各部門にAIを配ったら、逆に使いにくくなった:Sierraは一つのアシスタントに絞り込み、いまや社内コードの70%を担う
振り返り:Pinecone はリリース以来7.5万回のセッションをこなし、600人超の社員にサービスを提供、MCP Gateway経由で37の社内システムに接続している。
- Sierraの6人からなるAI加速チームは数ヶ月をかけて、カスタマーサポート・データ分析・エンジニアリング・セールス向けの4つの専属agent(PINE、Pinewood、Pinecone、Reggie Jr)を、統一agent「Pinecone」に一本化した。
- Pinecone は今年3月のリリース以来、7.5万回を超えるセッションを実行し、600人超の社員にサービスを提供。いまや社内のコードマージリクエスト(PR)の70%はPineconeが発行している。
- Pinecone は自社開発の MCP Gateway 経由で37の社内システムに接続しており、社員本人の権限を継承し、呼び出しのたびにポリシーチェックを行い、顧客データを分離し、監査ログを残す。
- チームは、agentが一つのプロジェクトを継続的にフォローし、タスクの準備が整った時点で自ら動き出す方が、人が質問するのを待つだけの一問一答形式より価値が高いことに気づいた。ただし現状では、大半のセッションは依然として人間側が先に話しかける形で始まっている。
- チームは、現時点で集計しているセッション数やPR数はあくまで活動量の指標にすぎず、結果が実際に良くなったかどうかを測る良い方法はまだ見つかっていないと認めている。
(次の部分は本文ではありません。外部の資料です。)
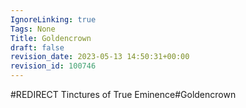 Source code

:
 ```yaml
---
IgnoreLinking: true
Tags: None
Title: Goldencrown
draft: false
revision_date: 2023-05-13 14:50:31+00:00
revision_id: 100746
---
```


#REDIRECT Tinctures of True Eminence#Goldencrown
なぜ誰もが、あの最も優秀なエンジニアを複製したいのか
AIカスタマーサポート企業Sierraの6人からなるAI加速チームは、この半年間、全社の各部門向けに社内agentを開発してきた。その経緯とつまずいた点をまとめたのがこの振り返りだ。
今年3月、Sierraはカスタマーサポート・データ分析・エンジニアリング・セールス向けの4つの専属agentを、Pineconeという名の統一agentに一本化した。4ヶ月後、Pineconeはすでに7.5万回を超えるセッションをこなし、600人超の社員にサービスを提供。いまや社内のコードマージリクエストの70%はPineconeが発行している。
1968年のある研究によれば、最トップクラスのソフトウェアエンジニアの生産性は、平均的なエンジニアを大きく上回っていた。それ以来50年間、企業がこの事実に対処する方法はただ一つだった。何とかしてそういう人材を引き抜くことだ。
今年1月、休暇から戻ったSierraのエンジニアリングチームは、最先端モデルの進歩に触発され、git worktree、Claude Code、Codexを使ってagentを並行実行し始めた。一部のタスクでは、生産性が5倍にまで向上した。
Gitに標準で備わる機能で、同じコードリポジトリから複数の独立した作業ディレクトリを同時に切り出せる。複数のagentが別々のタスクを並行して走らせるとき、互いに干渉したり上書きしたりしないようにできる。同じ一軒の家の中にいくつもの独立した部屋を仕切るようなもので、それぞれが自分の部屋で作業するかぎり、誰も他人のものを乱すことはない。
もしたった1ヶ月でagentがエンジニアの生産性を5倍にできるなら、この加速を全社に広げたら何が起きるのか。この問いをきっかけに6人からなるAI加速チームが発足した。この記事は、彼らがこれまでの期間に何をしてきたか、どんなつまずきがあったかの振り返りである。